Extracted data entries
»»
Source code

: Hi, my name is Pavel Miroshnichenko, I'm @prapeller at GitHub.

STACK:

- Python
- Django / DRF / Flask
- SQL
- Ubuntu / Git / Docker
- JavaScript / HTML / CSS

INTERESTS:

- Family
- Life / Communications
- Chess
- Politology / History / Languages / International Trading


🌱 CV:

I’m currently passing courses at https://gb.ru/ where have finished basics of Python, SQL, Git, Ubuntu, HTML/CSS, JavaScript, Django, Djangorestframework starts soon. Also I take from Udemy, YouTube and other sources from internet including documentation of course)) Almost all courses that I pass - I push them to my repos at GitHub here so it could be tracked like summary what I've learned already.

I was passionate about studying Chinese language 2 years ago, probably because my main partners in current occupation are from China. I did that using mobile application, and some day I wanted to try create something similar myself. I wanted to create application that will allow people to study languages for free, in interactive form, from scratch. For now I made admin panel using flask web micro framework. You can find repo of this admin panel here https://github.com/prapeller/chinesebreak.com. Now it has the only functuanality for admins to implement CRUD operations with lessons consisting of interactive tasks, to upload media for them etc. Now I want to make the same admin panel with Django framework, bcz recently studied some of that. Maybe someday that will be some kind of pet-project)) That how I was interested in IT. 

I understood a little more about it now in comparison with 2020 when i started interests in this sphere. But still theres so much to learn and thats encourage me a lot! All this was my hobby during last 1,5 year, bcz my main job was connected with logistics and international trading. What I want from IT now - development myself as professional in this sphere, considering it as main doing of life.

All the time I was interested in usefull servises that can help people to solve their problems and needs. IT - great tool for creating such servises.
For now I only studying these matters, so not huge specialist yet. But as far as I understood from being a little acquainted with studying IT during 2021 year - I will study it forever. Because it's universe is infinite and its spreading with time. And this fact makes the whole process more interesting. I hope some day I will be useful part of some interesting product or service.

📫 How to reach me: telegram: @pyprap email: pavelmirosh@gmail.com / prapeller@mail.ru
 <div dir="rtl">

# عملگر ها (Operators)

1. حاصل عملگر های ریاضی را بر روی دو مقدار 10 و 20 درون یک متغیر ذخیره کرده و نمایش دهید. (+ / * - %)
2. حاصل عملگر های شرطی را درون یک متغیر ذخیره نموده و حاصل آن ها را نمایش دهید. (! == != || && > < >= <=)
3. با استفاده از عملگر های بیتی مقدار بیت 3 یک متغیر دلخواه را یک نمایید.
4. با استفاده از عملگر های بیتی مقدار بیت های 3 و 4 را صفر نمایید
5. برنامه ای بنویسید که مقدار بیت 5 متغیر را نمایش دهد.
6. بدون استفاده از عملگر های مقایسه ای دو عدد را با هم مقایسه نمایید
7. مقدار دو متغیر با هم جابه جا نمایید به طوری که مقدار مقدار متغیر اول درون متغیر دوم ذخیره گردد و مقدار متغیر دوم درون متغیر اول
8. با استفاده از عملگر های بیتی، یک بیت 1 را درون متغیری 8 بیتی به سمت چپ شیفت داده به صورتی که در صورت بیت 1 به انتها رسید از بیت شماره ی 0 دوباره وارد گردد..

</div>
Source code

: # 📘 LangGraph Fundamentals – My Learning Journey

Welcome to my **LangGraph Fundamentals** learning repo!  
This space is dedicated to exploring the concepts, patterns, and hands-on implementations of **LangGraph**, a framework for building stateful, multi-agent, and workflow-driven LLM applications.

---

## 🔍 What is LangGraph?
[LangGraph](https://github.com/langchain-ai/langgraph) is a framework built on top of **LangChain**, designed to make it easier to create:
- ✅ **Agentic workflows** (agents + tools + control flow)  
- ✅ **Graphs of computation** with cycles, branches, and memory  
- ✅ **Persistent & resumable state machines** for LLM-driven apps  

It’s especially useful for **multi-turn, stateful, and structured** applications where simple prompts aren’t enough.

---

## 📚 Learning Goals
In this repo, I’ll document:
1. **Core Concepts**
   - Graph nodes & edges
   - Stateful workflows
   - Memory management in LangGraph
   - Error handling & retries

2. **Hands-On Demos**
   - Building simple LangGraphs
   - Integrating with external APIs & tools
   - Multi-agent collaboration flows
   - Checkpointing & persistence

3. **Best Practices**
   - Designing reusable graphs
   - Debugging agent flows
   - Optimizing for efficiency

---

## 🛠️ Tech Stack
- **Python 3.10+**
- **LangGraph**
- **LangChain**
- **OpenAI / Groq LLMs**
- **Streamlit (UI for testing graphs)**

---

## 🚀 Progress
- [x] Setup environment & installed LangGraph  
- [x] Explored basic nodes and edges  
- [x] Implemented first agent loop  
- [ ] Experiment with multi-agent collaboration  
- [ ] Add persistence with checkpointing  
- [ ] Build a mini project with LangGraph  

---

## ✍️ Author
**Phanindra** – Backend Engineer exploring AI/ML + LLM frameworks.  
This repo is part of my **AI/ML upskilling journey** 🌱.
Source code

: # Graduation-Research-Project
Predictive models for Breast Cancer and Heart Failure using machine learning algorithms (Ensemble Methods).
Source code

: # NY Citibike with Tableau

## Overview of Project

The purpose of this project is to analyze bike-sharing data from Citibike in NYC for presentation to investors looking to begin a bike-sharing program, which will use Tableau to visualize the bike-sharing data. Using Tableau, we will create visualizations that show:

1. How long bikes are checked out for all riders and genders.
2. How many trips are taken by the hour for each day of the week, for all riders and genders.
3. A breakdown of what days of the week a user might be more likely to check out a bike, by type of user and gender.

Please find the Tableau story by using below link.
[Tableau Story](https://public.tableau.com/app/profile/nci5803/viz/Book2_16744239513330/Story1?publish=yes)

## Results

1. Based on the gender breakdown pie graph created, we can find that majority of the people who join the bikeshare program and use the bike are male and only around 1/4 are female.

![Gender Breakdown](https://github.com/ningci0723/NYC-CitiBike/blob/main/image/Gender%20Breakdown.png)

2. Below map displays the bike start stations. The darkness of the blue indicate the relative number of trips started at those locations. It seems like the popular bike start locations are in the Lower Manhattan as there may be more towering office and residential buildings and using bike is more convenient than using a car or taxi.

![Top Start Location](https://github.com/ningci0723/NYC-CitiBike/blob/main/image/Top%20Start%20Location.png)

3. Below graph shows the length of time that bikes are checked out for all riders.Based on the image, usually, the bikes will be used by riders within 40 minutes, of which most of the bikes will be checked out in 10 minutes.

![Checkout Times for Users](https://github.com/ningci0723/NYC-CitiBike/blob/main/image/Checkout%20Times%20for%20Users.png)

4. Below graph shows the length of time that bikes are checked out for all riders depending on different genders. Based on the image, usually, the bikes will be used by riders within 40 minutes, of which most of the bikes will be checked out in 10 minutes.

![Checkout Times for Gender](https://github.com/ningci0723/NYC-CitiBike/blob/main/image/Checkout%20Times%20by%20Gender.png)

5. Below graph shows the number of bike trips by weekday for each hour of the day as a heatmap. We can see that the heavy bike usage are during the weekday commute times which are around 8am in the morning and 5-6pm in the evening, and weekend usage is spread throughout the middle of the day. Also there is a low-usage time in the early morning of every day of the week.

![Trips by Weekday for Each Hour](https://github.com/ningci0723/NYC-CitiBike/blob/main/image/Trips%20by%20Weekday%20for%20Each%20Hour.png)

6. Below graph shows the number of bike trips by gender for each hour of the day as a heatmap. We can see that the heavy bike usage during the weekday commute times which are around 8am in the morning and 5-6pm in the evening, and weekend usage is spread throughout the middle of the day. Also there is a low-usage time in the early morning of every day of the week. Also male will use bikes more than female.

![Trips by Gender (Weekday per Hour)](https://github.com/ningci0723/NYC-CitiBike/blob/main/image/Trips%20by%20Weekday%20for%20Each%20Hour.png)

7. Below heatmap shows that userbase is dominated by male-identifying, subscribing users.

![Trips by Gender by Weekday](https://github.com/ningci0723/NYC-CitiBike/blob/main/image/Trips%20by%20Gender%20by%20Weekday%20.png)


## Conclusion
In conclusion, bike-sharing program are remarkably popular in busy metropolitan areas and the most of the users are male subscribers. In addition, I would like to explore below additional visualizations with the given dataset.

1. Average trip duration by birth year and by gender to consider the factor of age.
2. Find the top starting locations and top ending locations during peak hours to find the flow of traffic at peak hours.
««
_EXERCISE DESCRIPTION:_ Spot the lines above that mention "درون" and copy them.

_RESULT BELOW:_
1. حاصل عملگر های ریاضی را بر روی دو مقدار 10 و 20 درون یک متغیر ذخیره کرده و نمایش دهید. (+ / * - %)
2. حاصل عملگر های شرطی را درون یک متغیر ذخیره نموده و حاصل آن ها را نمایش دهید. (! == != || && > < >= <=)
7. مقدار دو متغیر با هم جابه جا نمایید به طوری که مقدار مقدار متغیر اول درون متغیر دوم ذخیره گردد و مقدار متغیر دوم درون متغیر اول
8. با استفاده از عملگر های بیتی، یک بیت 1 را درون متغیری 8 بیتی به سمت چپ شیفت داده به صورتی که در صورت بیت 1 به انتها رسید از بیت شماره ی 0 دوباره وارد گردد..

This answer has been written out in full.